L’Enlèvement
LycéeNouveauté(Rapito) de Marco Bellocchio, avec Paolo Pierobon, Fausto Ruso Alesi, Barbara Ronchi, Enea Sala, Italie, 2023, 2h15
Synopsis
En 1858, dans le quartier juif de Bologne, les soldats du Pape font irruption chez la famille Mortara. Sur ordre du cardinal, ils sont venus prendre Edgardo, leur fils de sept ans. L’enfant aurait été baptisé en secret par sa nourrice étant bébé et la loi pontificale est indiscutable : il doit recevoir une éducation catholique. Les parents d’Edgardo, bouleversés, vont tout faire pour récupérer leur fils.

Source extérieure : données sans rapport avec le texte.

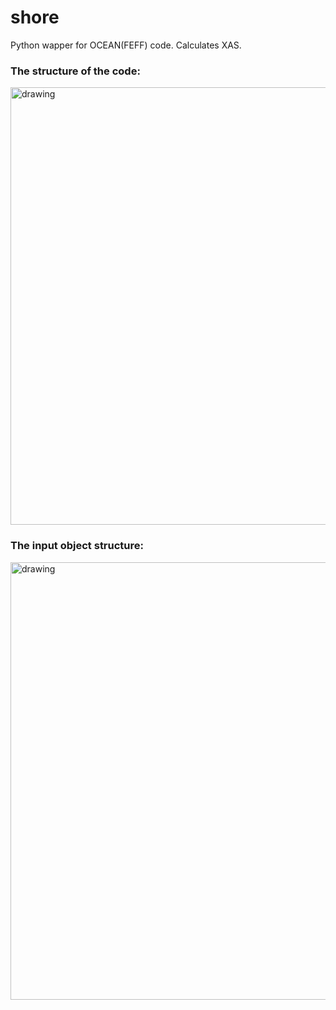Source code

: # shore
Python wapper for OCEAN(FEFF) code.
Calculates XAS.


### The structure of the code:
<img src="img/img2.png" alt="drawing" width="700"/>

### The input object structure:
<img src="img/img3.png" alt="drawing" width="700"/>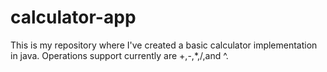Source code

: # calculator-app

This is my repository where I've created a basic calculator implementation in java. Operations support currently are +,-,*,/,and ^.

Soutenus par l’opinion publique de l’Italie libérale et la communauté juive internationale, le combat des Mortara prend vite une dimension politique. Mais l’Église et le Pape refusent de rendre l'enfant, pour asseoir un pouvoir de plus en plus vacillant...
Avis Cinélangues
À 82 ans, Marco Bellocchio signe un film puissant qui représente à la fois une leçon d’histoire, d’humanité et de cinéma. « L’Enlèvement » mêle étroitement la narration du rapt et de la rééducation religieuse d’Edgardo, le calvaire de ses parents et la grande Histoire italienne. Cette dernière se concentre dans la figure de Pie IX, aussi raide dans ses dogmes que dépassée par les bouleversements qui agitent le monde. Nous nous trouvons en plein « Risorgimento », période qui mène à l’unité de l’Italie et à la fin du pouvoir temporel du Pape. Sous la férule réactionnaire de Pie IX, la doctrine de l’Église se radicalise. Les quelques droits concédés aux autres confessions, en particulier aux juifs, sont réduits. C’est dans ce contexte que la police pontificale de Bologne arrache Edgardo à sa famille. Les parents remuent ciel et terre pour récupérer leur garçon. Inflexible aux demandes des parents, Pie IX décide d’élever leur garçon sous sa propre surveillance, à Rome. Le destin d'Edgardo (son combat intérieur, son lavage de cerveau, son identité à jamais perdue et sa lente reconstruction) sonne comme une condamnation sans appel de l’emprise de l’intégrisme religieux sur l’être humain. Ce n’est pas la première fois que Bellocchio s’intéresse à la pression que les institutions les plus puissantes (l’État, l’église, la mafia) exercent sur les individus. Il révèle, dans ce film, les mécanismes du pouvoir clérical qui se sert d’une violence douce, malgré la cruauté de ses actions. Composé comme une grande fresque, mis en scène dans un magnifique clair-obscur et rythmé par une musique saisissante, « L’Enlèvement » accomplit une gageure : un film ample, fluide, bouleversant et passionnant de bout en bout.
Public conseillé : Lycée
Thèmes et Axes
Seconde : Représentation de soi et rapport à autrui
1ère-Terminale : Expression et construction de soi (Construction de l’individu face aux injonctions et aux normes sociales), Diversité et inclusion (discriminations), Territoire et mémoire (traces de l’histoire, devoir de mémoire)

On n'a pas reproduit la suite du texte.